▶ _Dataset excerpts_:
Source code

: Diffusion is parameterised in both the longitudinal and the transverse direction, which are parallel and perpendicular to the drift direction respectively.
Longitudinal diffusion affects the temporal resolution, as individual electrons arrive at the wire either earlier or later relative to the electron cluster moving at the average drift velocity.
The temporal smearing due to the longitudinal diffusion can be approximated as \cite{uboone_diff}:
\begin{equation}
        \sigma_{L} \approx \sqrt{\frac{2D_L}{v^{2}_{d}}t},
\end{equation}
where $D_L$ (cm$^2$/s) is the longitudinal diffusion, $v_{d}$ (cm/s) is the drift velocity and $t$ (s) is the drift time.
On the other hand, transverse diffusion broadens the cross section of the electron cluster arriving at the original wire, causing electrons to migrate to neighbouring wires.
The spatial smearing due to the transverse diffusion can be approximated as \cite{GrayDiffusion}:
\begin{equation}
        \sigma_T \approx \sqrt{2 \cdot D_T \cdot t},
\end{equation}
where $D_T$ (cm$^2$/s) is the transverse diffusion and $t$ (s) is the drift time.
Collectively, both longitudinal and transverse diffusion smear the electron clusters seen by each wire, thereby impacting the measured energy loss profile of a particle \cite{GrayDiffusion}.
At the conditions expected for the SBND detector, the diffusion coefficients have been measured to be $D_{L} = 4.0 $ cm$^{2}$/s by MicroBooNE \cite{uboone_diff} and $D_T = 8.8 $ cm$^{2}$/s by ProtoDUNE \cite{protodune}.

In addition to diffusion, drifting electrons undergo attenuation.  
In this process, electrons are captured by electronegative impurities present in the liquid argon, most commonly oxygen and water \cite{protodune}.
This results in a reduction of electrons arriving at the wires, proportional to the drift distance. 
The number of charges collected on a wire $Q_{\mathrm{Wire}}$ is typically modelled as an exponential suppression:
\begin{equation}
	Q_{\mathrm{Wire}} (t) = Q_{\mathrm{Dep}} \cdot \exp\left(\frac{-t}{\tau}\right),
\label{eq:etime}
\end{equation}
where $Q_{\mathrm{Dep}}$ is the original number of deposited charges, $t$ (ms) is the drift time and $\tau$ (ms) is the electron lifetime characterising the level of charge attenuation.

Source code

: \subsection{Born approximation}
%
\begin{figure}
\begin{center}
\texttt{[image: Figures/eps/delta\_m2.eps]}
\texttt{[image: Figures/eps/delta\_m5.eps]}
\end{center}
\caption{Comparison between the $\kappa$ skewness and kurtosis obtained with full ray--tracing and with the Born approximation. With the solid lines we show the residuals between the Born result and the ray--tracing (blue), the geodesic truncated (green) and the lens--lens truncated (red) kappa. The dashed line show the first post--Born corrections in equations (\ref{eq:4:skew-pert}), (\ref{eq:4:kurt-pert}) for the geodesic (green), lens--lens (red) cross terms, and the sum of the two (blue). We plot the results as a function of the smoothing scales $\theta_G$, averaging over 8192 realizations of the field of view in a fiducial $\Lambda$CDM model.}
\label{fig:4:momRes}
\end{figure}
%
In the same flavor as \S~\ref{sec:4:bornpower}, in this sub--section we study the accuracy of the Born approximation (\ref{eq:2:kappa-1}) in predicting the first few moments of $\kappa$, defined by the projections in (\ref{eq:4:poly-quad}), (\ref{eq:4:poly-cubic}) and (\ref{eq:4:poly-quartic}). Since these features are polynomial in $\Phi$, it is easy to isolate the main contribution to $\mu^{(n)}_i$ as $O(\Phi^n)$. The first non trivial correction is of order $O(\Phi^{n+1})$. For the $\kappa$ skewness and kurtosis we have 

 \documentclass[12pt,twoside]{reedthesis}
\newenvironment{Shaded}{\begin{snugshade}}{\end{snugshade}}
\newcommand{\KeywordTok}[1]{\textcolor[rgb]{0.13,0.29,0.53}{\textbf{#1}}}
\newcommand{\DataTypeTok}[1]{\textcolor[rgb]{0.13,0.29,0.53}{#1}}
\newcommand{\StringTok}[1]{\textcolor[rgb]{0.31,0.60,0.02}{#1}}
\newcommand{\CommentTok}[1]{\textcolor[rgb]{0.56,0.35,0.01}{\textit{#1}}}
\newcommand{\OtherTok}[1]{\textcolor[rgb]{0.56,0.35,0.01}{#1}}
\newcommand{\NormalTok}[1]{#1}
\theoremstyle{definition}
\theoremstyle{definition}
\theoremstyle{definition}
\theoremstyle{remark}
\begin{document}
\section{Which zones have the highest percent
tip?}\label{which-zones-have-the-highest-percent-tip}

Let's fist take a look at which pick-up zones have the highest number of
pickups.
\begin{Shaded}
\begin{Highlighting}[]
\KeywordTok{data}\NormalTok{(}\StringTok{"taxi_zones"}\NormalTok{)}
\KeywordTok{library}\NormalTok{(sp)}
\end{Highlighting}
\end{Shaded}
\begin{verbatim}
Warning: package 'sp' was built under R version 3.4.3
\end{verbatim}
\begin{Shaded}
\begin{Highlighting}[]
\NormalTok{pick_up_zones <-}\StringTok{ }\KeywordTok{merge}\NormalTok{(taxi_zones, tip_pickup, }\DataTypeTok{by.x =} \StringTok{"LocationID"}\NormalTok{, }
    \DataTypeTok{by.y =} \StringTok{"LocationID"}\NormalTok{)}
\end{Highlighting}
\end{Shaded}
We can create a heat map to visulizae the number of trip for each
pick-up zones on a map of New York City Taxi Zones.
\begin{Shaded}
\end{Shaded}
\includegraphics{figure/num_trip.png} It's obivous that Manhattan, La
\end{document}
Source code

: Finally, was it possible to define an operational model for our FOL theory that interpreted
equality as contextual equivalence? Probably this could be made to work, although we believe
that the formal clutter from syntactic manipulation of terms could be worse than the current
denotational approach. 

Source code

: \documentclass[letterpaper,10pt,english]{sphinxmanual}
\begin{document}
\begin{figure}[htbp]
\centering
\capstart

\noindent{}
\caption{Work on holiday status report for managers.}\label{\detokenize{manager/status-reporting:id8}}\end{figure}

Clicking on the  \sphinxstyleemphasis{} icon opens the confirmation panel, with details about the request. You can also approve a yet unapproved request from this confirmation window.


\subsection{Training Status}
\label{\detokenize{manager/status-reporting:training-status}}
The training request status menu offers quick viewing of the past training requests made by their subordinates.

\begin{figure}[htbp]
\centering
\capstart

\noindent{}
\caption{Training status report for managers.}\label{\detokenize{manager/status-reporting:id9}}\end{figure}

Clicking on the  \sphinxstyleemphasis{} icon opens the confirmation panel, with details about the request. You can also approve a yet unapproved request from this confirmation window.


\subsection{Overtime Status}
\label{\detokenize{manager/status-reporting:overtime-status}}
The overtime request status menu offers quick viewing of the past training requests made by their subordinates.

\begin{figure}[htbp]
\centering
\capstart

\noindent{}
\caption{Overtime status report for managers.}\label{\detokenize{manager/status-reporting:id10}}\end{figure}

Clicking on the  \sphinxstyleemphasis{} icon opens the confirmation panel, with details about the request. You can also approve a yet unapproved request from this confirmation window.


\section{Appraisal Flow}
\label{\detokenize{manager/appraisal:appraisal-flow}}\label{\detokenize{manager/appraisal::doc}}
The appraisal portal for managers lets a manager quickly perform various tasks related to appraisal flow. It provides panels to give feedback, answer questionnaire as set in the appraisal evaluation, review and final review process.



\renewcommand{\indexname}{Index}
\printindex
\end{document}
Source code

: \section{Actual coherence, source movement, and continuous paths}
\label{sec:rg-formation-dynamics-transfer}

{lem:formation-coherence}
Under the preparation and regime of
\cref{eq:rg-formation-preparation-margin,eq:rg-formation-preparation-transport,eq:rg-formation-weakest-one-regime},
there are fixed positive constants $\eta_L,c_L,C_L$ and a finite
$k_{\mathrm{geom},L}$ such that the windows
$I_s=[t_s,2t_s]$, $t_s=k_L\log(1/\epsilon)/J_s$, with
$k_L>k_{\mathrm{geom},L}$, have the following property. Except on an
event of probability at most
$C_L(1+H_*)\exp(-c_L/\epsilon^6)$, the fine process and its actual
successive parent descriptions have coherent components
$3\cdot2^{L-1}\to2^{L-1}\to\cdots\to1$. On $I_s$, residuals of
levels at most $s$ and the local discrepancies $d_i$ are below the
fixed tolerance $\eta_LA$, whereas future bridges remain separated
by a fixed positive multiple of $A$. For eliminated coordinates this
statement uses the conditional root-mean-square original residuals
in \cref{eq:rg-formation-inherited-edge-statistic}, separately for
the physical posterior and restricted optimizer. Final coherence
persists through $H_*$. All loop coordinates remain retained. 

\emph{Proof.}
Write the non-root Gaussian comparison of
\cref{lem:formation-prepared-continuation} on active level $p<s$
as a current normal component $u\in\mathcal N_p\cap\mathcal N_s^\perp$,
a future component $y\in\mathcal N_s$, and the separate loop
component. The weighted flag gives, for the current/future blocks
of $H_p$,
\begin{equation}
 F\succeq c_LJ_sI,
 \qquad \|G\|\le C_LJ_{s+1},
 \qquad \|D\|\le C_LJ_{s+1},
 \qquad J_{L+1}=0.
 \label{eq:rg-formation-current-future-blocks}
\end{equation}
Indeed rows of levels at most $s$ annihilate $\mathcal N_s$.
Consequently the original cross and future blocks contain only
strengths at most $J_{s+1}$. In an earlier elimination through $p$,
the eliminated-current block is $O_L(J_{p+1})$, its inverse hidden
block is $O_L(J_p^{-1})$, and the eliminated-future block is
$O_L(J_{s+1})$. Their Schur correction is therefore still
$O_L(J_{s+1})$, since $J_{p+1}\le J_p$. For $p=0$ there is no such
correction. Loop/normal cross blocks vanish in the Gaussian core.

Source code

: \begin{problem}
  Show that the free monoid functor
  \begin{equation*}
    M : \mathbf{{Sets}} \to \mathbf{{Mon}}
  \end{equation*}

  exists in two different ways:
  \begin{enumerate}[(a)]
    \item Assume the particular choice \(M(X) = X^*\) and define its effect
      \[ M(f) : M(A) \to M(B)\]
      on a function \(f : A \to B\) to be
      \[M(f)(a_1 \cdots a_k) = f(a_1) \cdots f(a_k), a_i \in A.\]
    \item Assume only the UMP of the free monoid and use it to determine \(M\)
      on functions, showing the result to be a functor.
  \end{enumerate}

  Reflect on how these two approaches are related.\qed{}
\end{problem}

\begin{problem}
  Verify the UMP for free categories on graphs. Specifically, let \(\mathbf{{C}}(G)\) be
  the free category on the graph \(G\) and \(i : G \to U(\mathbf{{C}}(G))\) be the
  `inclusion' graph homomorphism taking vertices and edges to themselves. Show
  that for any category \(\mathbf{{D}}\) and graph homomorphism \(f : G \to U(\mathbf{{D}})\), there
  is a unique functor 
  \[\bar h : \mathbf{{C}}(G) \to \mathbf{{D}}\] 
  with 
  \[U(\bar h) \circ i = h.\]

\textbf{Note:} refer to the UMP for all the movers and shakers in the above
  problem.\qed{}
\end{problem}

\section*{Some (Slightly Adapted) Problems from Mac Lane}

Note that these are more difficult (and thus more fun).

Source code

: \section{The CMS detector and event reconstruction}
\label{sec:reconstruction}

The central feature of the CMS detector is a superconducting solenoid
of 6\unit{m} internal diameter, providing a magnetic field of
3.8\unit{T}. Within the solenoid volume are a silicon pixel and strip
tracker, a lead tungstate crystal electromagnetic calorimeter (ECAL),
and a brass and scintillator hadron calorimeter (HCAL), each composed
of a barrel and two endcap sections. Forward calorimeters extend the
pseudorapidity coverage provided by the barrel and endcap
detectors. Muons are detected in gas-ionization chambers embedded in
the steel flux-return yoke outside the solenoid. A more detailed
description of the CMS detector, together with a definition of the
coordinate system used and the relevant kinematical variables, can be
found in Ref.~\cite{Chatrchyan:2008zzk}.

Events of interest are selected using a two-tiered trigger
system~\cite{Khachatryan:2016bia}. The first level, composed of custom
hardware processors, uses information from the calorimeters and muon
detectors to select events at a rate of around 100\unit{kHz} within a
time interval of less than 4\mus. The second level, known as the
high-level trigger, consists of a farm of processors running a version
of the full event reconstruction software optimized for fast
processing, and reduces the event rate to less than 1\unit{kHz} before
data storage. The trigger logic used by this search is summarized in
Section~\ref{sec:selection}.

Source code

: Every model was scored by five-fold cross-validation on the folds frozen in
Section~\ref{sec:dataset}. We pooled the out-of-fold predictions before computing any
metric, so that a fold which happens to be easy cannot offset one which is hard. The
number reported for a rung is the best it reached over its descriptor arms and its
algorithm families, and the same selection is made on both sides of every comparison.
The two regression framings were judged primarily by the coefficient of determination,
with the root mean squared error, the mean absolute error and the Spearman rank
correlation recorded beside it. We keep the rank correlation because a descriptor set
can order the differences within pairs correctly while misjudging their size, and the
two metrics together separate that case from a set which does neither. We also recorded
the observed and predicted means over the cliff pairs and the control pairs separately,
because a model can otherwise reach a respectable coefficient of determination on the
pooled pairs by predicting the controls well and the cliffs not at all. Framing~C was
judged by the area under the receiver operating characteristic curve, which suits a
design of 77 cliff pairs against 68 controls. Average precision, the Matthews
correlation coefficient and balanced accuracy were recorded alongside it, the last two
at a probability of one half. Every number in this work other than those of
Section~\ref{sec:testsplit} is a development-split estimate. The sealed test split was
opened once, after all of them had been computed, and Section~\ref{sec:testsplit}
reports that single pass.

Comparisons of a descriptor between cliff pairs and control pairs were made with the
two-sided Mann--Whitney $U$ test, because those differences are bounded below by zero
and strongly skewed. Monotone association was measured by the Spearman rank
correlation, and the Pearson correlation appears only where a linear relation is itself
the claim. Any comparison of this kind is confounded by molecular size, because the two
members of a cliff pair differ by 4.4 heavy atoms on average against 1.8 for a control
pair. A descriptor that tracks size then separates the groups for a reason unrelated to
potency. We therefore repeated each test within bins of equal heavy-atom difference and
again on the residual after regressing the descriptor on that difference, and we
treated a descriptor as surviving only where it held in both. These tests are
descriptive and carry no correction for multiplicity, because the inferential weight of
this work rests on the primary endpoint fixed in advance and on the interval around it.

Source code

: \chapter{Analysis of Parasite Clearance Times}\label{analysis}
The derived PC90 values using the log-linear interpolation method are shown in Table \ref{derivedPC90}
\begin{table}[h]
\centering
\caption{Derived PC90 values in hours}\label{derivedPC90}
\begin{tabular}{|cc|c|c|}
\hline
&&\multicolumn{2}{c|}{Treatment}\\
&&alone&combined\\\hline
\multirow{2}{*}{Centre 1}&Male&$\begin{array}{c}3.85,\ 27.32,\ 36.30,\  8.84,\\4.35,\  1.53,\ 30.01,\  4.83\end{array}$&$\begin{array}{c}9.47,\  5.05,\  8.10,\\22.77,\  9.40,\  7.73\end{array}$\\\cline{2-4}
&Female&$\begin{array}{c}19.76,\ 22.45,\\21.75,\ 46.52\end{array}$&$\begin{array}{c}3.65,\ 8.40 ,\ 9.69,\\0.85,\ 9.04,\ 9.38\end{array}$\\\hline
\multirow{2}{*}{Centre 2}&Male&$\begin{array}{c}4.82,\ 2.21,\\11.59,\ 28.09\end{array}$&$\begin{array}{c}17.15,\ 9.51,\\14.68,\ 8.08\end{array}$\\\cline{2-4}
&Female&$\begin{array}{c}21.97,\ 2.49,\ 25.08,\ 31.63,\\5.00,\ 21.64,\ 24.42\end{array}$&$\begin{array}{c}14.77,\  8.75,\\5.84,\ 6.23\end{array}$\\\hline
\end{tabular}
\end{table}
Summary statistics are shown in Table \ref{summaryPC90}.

▶ _Exercise brief_: Return, word for word, the lines of the data above from the line with "Let's fist take" through the line with "equality as contextual", inclusive.

▶ _Worked solution_:
Let's fist take a look at which pick-up zones have the highest number of
pickups.
\begin{Shaded}
\begin{Highlighting}[]
\KeywordTok{data}\NormalTok{(}\StringTok{"taxi_zones"}\NormalTok{)}
\KeywordTok{library}\NormalTok{(sp)}
\end{Highlighting}
\end{Shaded}
\begin{verbatim}
Warning: package 'sp' was built under R version 3.4.3
\end{verbatim}
\begin{Shaded}
\begin{Highlighting}[]
\NormalTok{pick_up_zones <-}\StringTok{ }\KeywordTok{merge}\NormalTok{(taxi_zones, tip_pickup, }\DataTypeTok{by.x =} \StringTok{"LocationID"}\NormalTok{, }
    \DataTypeTok{by.y =} \StringTok{"LocationID"}\NormalTok{)}
\end{Highlighting}
\end{Shaded}
We can create a heat map to visulizae the number of trip for each
pick-up zones on a map of New York City Taxi Zones.
\begin{Shaded}
\end{Shaded}
\includegraphics{figure/num_trip.png} It's obivous that Manhattan, La
\end{document}
Source code

: Finally, was it possible to define an operational model for our FOL theory that interpreted
equality as contextual equivalence? Probably this could be made to work, although we believe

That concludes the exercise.